The rapid development of new technologies that interrogate variability in human DNA and RNA, combined with powerful computing hardware and software, has made it practical to investigate genetic and genomic determinants for risk of human disease or predictors of human response to drugs.
Our company conducts genetic and genomic research within our own clinical trials and in collaboration with external organizations that have collected human genetic and genomic samples and health data.
Collecting genetic and genomic samples is a critical foundation for human genetic research strategies. We collect genetic and genomic samples in our clinical trials, primarily to understand how genetic and genomic variation impacts patient response to medicines. This enables us to communicate information to regulatory authorities and prescribers that will improve the use of our medicines. It also enables us to understand how genetics contribute to the underlying disease, which has the potential to identify new drug targets for that disease. We also collect genetic and genomic samples outside of our clinical trials, often in collaboration with academic institutions or pre-competitive consortia. This is an important way of leveraging many of the large-scale “biobanking” efforts that are underway globally.
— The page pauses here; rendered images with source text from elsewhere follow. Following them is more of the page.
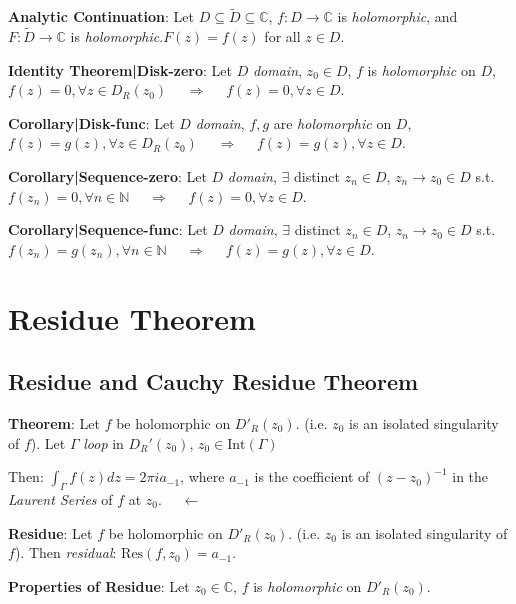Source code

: \documentclass[9pt]{article}
\begin{document}
\textbf{Analytic Continuation}: Let $D\subseteq\widetilde{D}\subseteq\mathbb{C}$, $f:D\to\mathbb{C}$ is \textit{holomorphic}, and $F:\widetilde{D}\to\mathbb{C}$ is \textit{holomorphic}.\quad $F(z)=f(z)$ for all $z\in D$.

\textbf{Identity Theorem|Disk-zero}: Let $D$ \textit{domain}, $z_0\in D$, $f$ is \textit{holomorphic} on $D$, $f(z)=0,\forall z\in D_{R}(z_0)$ \ \ $\Rightarrow$ \ \ $f(z)=0,\forall z\in D$.

\quad\textbf{Corollary|Disk-func}: Let $D$ \textit{domain}, $f,g$ are \textit{holomorphic} on $D$, $f(z)=g(z),\forall z\in D_{R}(z_0)$ \ \ $\Rightarrow$ \ \ $f(z)=g(z),\forall z\in D$.

\quad\textbf{Corollary|Sequence-zero}: Let $D$ \textit{domain}, $\exists$ distinct $z_n\in D$, $z_n\to z_0\in D$ s.t. $f(z_n)=0,\forall n\in\mathbb{N}$ \ \ $\Rightarrow$ \ \ $f(z)=0,\forall z\in D$.

\quad\textbf{Corollary|Sequence-func}: Let $D$ \textit{domain}, $\exists$ distinct $z_n\in D$, $z_n\to z_0\in D$ s.t. $f(z_n)=g(z_n),\forall n\in\mathbb{N}$ \ \ $\Rightarrow$ \ \ $f(z)=g(z),\forall z\in D$.


\section{Residue Theorem} %

\subsection{Residue and Cauchy Residue Theorem} %

\textbf{Theorem}: Let $f$ be holomorphic on $D'_{R}(z_0)$. {\scriptsize (i.e. $z_0$ is an isolated singularity of $f$)}. Let $\Gamma$ \textit{loop} in $D_{R}'(z_0)$, $z_0\in\text{Int}(\Gamma)$

\qquad\qquad\quad Then: $\int_{\Gamma}f(z)dz=2\pi i a_{-1}$, {\footnotesize where $a_{-1}$ is the coefficient of $(z-z_0)^{-1}$ in the \textit{Laurent Series} of $f$ at $z_0$.} \qquad \qquad \qquad \ \ $\leftarrow$

\textbf{Residue}: Let $f$ be holomorphic on $D'_{R}(z_0)$. {\scriptsize (i.e. $z_0$ is an isolated singularity of $f$)}. Then \textit{residual}: $\text{Res}(f,z_0)=a_{-1}$. 

\textbf{Properties of Residue}: Let $z_0\in\mathbb{C}$, $f$ is \textit{holomorphic} on $D'_{R}(z_0)$.
\end{document}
During clinical trials, we obtain appropriate subject consent for use of the genetic and genomic samples in accordance with the ethical principles of human subjects research, which have their origins in the Declaration of Helsinki, U.S. FDA requirements (21 CFR 50.20, 50.25 and 50.27), the International Conference on Harmonisation (ICH) E6 Good Clinical Practices guidelines and the 1997 UNESCO Declaration on the Human Genome and Human Rights. We apply the ethical principles for research involving human subjects to the collection and use of genetic and genomic samples. This includes respect for persons/autonomy, beneficence and justice.
When collaborating with external organizations, we ensure that consent has been obtained by individuals who have contributed DNA or RNA and/or health-related data to the organization via these same standards.